Rooks and chef/partner Andrea Bozzolo will open Amore by Andrea, a contemporary Italian restaurant.

“After six years of vacancy, I’m thrilled,” Rooks said.

Bozzolo is the owner of Andrea’s The Art of Food & Wine on Siesta Drive in Sarasota, which he will continue to own and operate. A native of Pallanza in Piedmont, Italy, Bozzolo moved in 2003 to Siesta Key after vacationing there one year earlier.

Amore by Andrea will serve contemporary Italian cuisine using a combination of local, organic produce and meat and ingredients imported from Italy.

“We use local fisheries and all organic vegetables,” Bozzolo said. “We make our own pasta and breads, using flour imported from Italy.”

Rooks knew of Bozzolo because he frequented Divino in Sarasota, which Bozzolo founded, and began talking with him about a new restaurant venture about a year and a half ago, after a neighbor introduced them.

Rooks, a Lido Beach resident and real estate investor who has owned restaurants in Virginia and Florida, including the former Cork Restaurant on St. Armands Circle, said it was difficult to find a new restaurateur during the recent economic downturn.

“The economy was just terrible, and no one had that kind of money that they wanted to risk,” Rooks said.

Over the past two years, Rooks has made significant renovations to the building that’s modeled after the Plaza Hotel in New York, although he declined to say how much he invested in the building.

He tripled the size of its bar, installed a new electrical system plus new carpeting and landscaping and added new artwork to the restaurant’s collection.
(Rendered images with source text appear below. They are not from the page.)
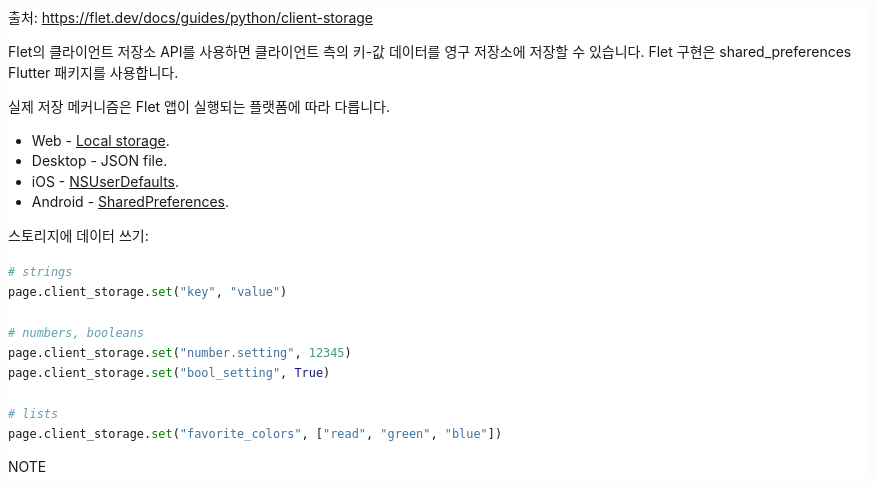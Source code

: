 출처: https://flet.dev/docs/guides/python/client-storage



Flet의 클라이언트 저장소 API를 사용하면 클라이언트 측의 키-값 데이터를 영구 저장소에 저장할 수 있습니다. Flet 구현은 shared_preferences Flutter 패키지를 사용합니다.

실제 저장 메커니즘은 Flet 앱이 실행되는 플랫폼에 따라 다릅니다.

- Web - [Local storage](https://developer.mozilla.org/en-US/docs/Web/API/Storage).
- Desktop - JSON file.
- iOS - [NSUserDefaults](https://developer.apple.com/documentation/foundation/nsuserdefaults).
- Android - [SharedPreferences](https://developer.android.com/reference/android/content/SharedPreferences).

스토리지에 데이터 쓰기:

```python
# strings
page.client_storage.set("key", "value")

# numbers, booleans
page.client_storage.set("number.setting", 12345)
page.client_storage.set("bool_setting", True)

# lists
page.client_storage.set("favorite_colors", ["read", "green", "blue"])
```



NOTE

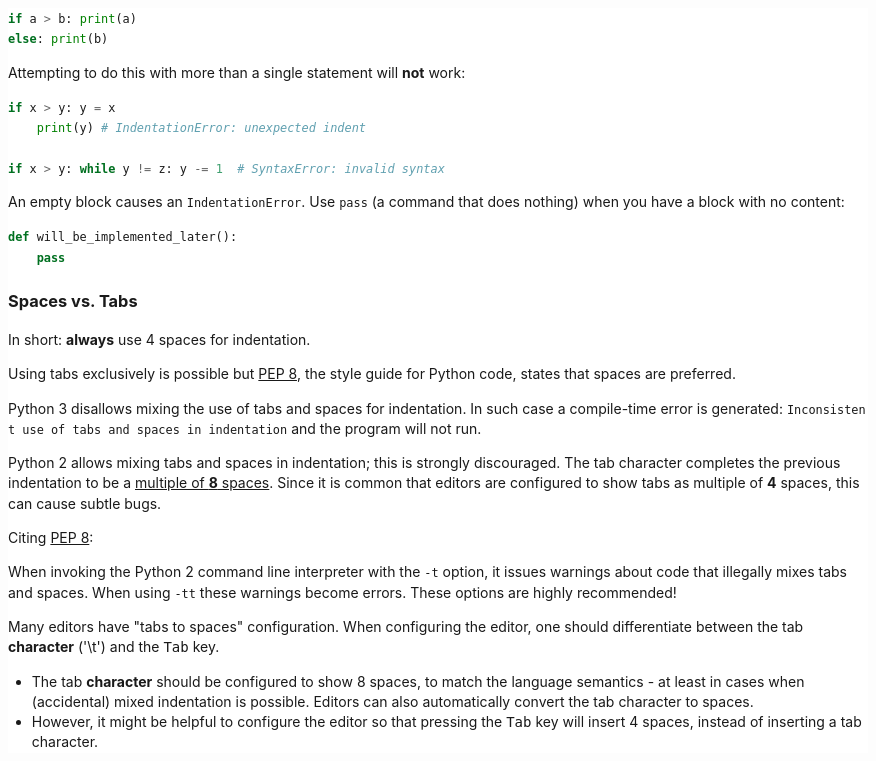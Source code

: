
 ```py
if a > b: print(a)
else: print(b)  

```

Attempting to do this with more than a single statement will **not** work:

```py
if x > y: y = x
    print(y) # IndentationError: unexpected indent

if x > y: while y != z: y -= 1  # SyntaxError: invalid syntax

```

An empty block causes an `IndentationError`. Use `pass` (a command that does nothing) when you have a block with no content:

```py
def will_be_implemented_later():
    pass

```

### Spaces vs. Tabs

In short: **always** use 4 spaces for indentation.

Using tabs exclusively is possible but [PEP 8](https://www.python.org/dev/peps/pep-0008/#tabs-or-spaces), the style guide for Python code, states that spaces are preferred.

Python 3 disallows mixing the use of tabs and spaces for indentation. In such case a compile-time error is generated: `Inconsistent use of tabs and spaces in indentation` and the program will not run.

Python 2 allows mixing tabs and spaces in indentation; this is strongly discouraged. The tab character completes the previous indentation to be a [multiple of **8** spaces](https://docs.python.org/2/reference/lexical_analysis.html#indentation). Since it is common that editors are configured to show tabs as multiple of **4** spaces, this can cause subtle bugs.

Citing [PEP 8](https://www.python.org/dev/peps/pep-0008/#tabs-or-spaces):

> 
When invoking the Python 2 command line interpreter with the `-t` option, it issues warnings about code that illegally mixes tabs and spaces. When using `-tt` these warnings become errors. These options are highly recommended!


Many editors have "tabs to spaces" configuration. When configuring the editor, one should differentiate between the tab **character** ('\t') and the <kbd>Tab</kbd> key.

- The tab **character** should be configured to show 8 spaces, to match the language semantics - at least in cases when (accidental) mixed indentation is possible. Editors can also automatically convert the tab character to spaces.
- However, it might be helpful to configure the editor so that pressing the <kbd>Tab</kbd> key will insert 4 spaces, instead of inserting a tab character.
He also received a special exception for outdoor dining from the town, allowing him to add 50 seats in a 1,600-square-foot outdoor patio to the restaurant’s existing 210 seats indoors.

With the combined 260 indoor and outdoor seats now permitted at the restaurant, plus the building’s more than 6,200 square feet of indoor space, diners will not be the only ingredient to the restaurant’s success.

“We’re going to do special events, rehearsal dinners, birthday dinners, anniversary parties, divorce parties,” said Rooks, who said the restaurant has been promoting its availability for special events this season because many other facilities are already booked.

On Longboat Key, where the Colony Beach & Tennis Resort has been closed for more than four years, and the former Longboat Key Hilton Beachfront Resort is closed for renovations until next year, the restaurant could fill a void by providing scarce gathering space.

Rooks said hosting events will be especially important to the restaurant during off-season.

The building is one of the rare barrier island structures that has a basement, which could be used for smaller events, such as wine tastings.

Although the building is located on Bay Isles Parkway, and is not visible from the island’s main thoroughfare, Gulf of Mexico Drive, Rooks believes the restaurant will have more visibility than it had in the Mattison’s days. That’s because he sold the adjacent Town Plaza II to Lakeland-based Publix Supermarkets Inc., which tore down the structure for extra parking.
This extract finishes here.